What the task asks:
Set down every record below exactly as it stands, minus the pictures.

Source records
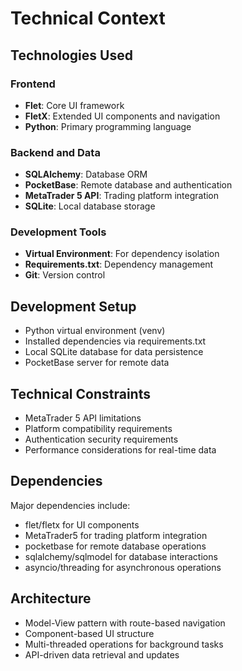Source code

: # Technical Context

## Technologies Used

### Frontend

- **Flet**: Core UI framework
- **FletX**: Extended UI components and navigation
- **Python**: Primary programming language

### Backend and Data

- **SQLAlchemy**: Database ORM
- **PocketBase**: Remote database and authentication
- **MetaTrader 5 API**: Trading platform integration
- **SQLite**: Local database storage

### Development Tools

- **Virtual Environment**: For dependency isolation
- **Requirements.txt**: Dependency management
- **Git**: Version control

## Development Setup

- Python virtual environment (venv)
- Installed dependencies via requirements.txt
- Local SQLite database for data persistence
- PocketBase server for remote data

## Technical Constraints

- MetaTrader 5 API limitations
- Platform compatibility requirements
- Authentication security requirements
- Performance considerations for real-time data

## Dependencies

Major dependencies include:

- flet/fletx for UI components
- MetaTrader5 for trading platform integration
- pocketbase for remote database operations
- sqlalchemy/sqlmodel for database interactions
- asyncio/threading for asynchronous operations

## Architecture

- Model-View pattern with route-based navigation
- Component-based UI structure
- Multi-threaded operations for background tasks
- API-driven data retrieval and updates
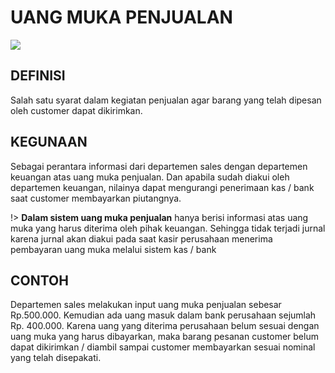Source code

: # UANG MUKA PENJUALAN


![](_media/id/penjualan/uang-muka-penjualan.jpg)

## DEFINISI
Salah satu syarat dalam kegiatan penjualan agar barang yang telah dipesan oleh customer dapat dikirimkan. 

## KEGUNAAN
Sebagai perantara informasi dari departemen sales dengan departemen keuangan atas uang muka penjualan. Dan apabila sudah diakui oleh departemen keuangan, nilainya dapat mengurangi penerimaan kas / bank saat customer membayarkan piutangnya.

!> **Dalam sistem uang muka penjualan** hanya berisi informasi atas uang muka yang harus diterima oleh pihak keuangan. Sehingga tidak terjadi jurnal karena jurnal akan diakui pada saat kasir perusahaan menerima pembayaran uang muka melalui sistem kas / bank

## CONTOH
Departemen sales melakukan input uang muka penjualan sebesar Rp.500.000. Kemudian ada uang masuk dalam bank perusahaan sejumlah Rp. 400.000. Karena uang yang diterima perusahaan belum sesuai dengan uang muka yang harus dibayarkan, maka barang pesanan customer belum dapat dikirimkan / diambil sampai customer membayarkan sesuai nominal yang telah disepakati.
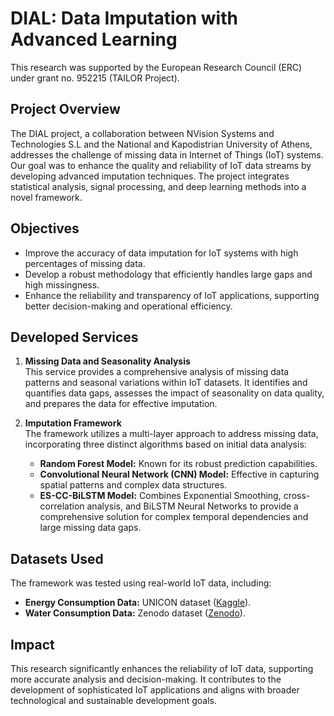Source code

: # DIAL: Data Imputation with Advanced Learning

This research was supported by the European Research Council (ERC) under grant no. 952215 (TAILOR Project).

## Project Overview

The DIAL project, a collaboration between NVision Systems and Technologies S.L and the National and Kapodistrian University of Athens, addresses the challenge of missing data in Internet of Things (IoT) systems. Our goal was to enhance the quality and reliability of IoT data streams by developing advanced imputation techniques. The project integrates statistical analysis, signal processing, and deep learning methods into a novel framework.

## Objectives

- Improve the accuracy of data imputation for IoT systems with high percentages of missing data.
- Develop a robust methodology that efficiently handles large gaps and high missingness.
- Enhance the reliability and transparency of IoT applications, supporting better decision-making and operational efficiency.

## Developed Services

1. **Missing Data and Seasonality Analysis**  
   This service provides a comprehensive analysis of missing data patterns and seasonal variations within IoT datasets. It identifies and quantifies data gaps, assesses the impact of seasonality on data quality, and prepares the data for effective imputation.

2. **Imputation Framework**  
   The framework utilizes a multi-layer approach to address missing data, incorporating three distinct algorithms based on initial data analysis:
   - **Random Forest Model:** Known for its robust prediction capabilities.
   - **Convolutional Neural Network (CNN) Model:** Effective in capturing spatial patterns and complex data structures.
   - **ES-CC-BiLSTM Model:** Combines Exponential Smoothing, cross-correlation analysis, and BiLSTM Neural Networks to provide a comprehensive solution for complex temporal dependencies and large missing data gaps.

## Datasets Used

The framework was tested using real-world IoT data, including:
- **Energy Consumption Data:** UNICON dataset ([Kaggle](https://www.kaggle.com/datasets/cdaclab/unicon)).
- **Water Consumption Data:** Zenodo dataset ([Zenodo](https://zenodo.org/records/556152#.Y8kxenbMK5d)).

## Impact

This research significantly enhances the reliability of IoT data, supporting more accurate analysis and decision-making. It contributes to the development of sophisticated IoT applications and aligns with broader technological and sustainable development goals.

Solution to the exercise:
Source code

: # Technical Context

## Technologies Used

### Frontend

- **Flet**: Core UI framework
- **FletX**: Extended UI components and navigation
- **Python**: Primary programming language

### Backend and Data

- **SQLAlchemy**: Database ORM
- **PocketBase**: Remote database and authentication
- **MetaTrader 5 API**: Trading platform integration
- **SQLite**: Local database storage

### Development Tools

- **Virtual Environment**: For dependency isolation
- **Requirements.txt**: Dependency management
- **Git**: Version control

## Development Setup

- Python virtual environment (venv)
- Installed dependencies via requirements.txt
- Local SQLite database for data persistence
- PocketBase server for remote data

## Technical Constraints

- MetaTrader 5 API limitations
- Platform compatibility requirements
- Authentication security requirements
- Performance considerations for real-time data

## Dependencies

Major dependencies include:

- flet/fletx for UI components
- MetaTrader5 for trading platform integration
- pocketbase for remote database operations
- sqlalchemy/sqlmodel for database interactions
- asyncio/threading for asynchronous operations

## Architecture

- Model-View pattern with route-based navigation
- Component-based UI structure
- Multi-threaded operations for background tasks
- API-driven data retrieval and updates
Source code

: # UANG MUKA PENJUALAN


![](_media/id/penjualan/uang-muka-penjualan.jpg)

## DEFINISI
Salah satu syarat dalam kegiatan penjualan agar barang yang telah dipesan oleh customer dapat dikirimkan. 

## KEGUNAAN
Sebagai perantara informasi dari departemen sales dengan departemen keuangan atas uang muka penjualan. Dan apabila sudah diakui oleh departemen keuangan, nilainya dapat mengurangi penerimaan kas / bank saat customer membayarkan piutangnya.

!> **Dalam sistem uang muka penjualan** hanya berisi informasi atas uang muka yang harus diterima oleh pihak keuangan. Sehingga tidak terjadi jurnal karena jurnal akan diakui pada saat kasir perusahaan menerima pembayaran uang muka melalui sistem kas / bank

## CONTOH
Departemen sales melakukan input uang muka penjualan sebesar Rp.500.000. Kemudian ada uang masuk dalam bank perusahaan sejumlah Rp. 400.000. Karena uang yang diterima perusahaan belum sesuai dengan uang muka yang harus dibayarkan, maka barang pesanan customer belum dapat dikirimkan / diambil sampai customer membayarkan sesuai nominal yang telah disepakati.
Source code

: # DIAL: Data Imputation with Advanced Learning

This research was supported by the European Research Council (ERC) under grant no. 952215 (TAILOR Project).

## Project Overview

The DIAL project, a collaboration between NVision Systems and Technologies S.L and the National and Kapodistrian University of Athens, addresses the challenge of missing data in Internet of Things (IoT) systems. Our goal was to enhance the quality and reliability of IoT data streams by developing advanced imputation techniques. The project integrates statistical analysis, signal processing, and deep learning methods into a novel framework.

## Objectives

- Improve the accuracy of data imputation for IoT systems with high percentages of missing data.
- Develop a robust methodology that efficiently handles large gaps and high missingness.
- Enhance the reliability and transparency of IoT applications, supporting better decision-making and operational efficiency.

## Developed Services

1. **Missing Data and Seasonality Analysis**  
   This service provides a comprehensive analysis of missing data patterns and seasonal variations within IoT datasets. It identifies and quantifies data gaps, assesses the impact of seasonality on data quality, and prepares the data for effective imputation.

2. **Imputation Framework**  
   The framework utilizes a multi-layer approach to address missing data, incorporating three distinct algorithms based on initial data analysis:
   - **Random Forest Model:** Known for its robust prediction capabilities.
   - **Convolutional Neural Network (CNN) Model:** Effective in capturing spatial patterns and complex data structures.
   - **ES-CC-BiLSTM Model:** Combines Exponential Smoothing, cross-correlation analysis, and BiLSTM Neural Networks to provide a comprehensive solution for complex temporal dependencies and large missing data gaps.

## Datasets Used

The framework was tested using real-world IoT data, including:
- **Energy Consumption Data:** UNICON dataset ([Kaggle](https://www.kaggle.com/datasets/cdaclab/unicon)).
- **Water Consumption Data:** Zenodo dataset ([Zenodo](https://zenodo.org/records/556152#.Y8kxenbMK5d)).

## Impact

This research significantly enhances the reliability of IoT data, supporting more accurate analysis and decision-making. It contributes to the development of sophisticated IoT applications and aligns with broader technological and sustainable development goals.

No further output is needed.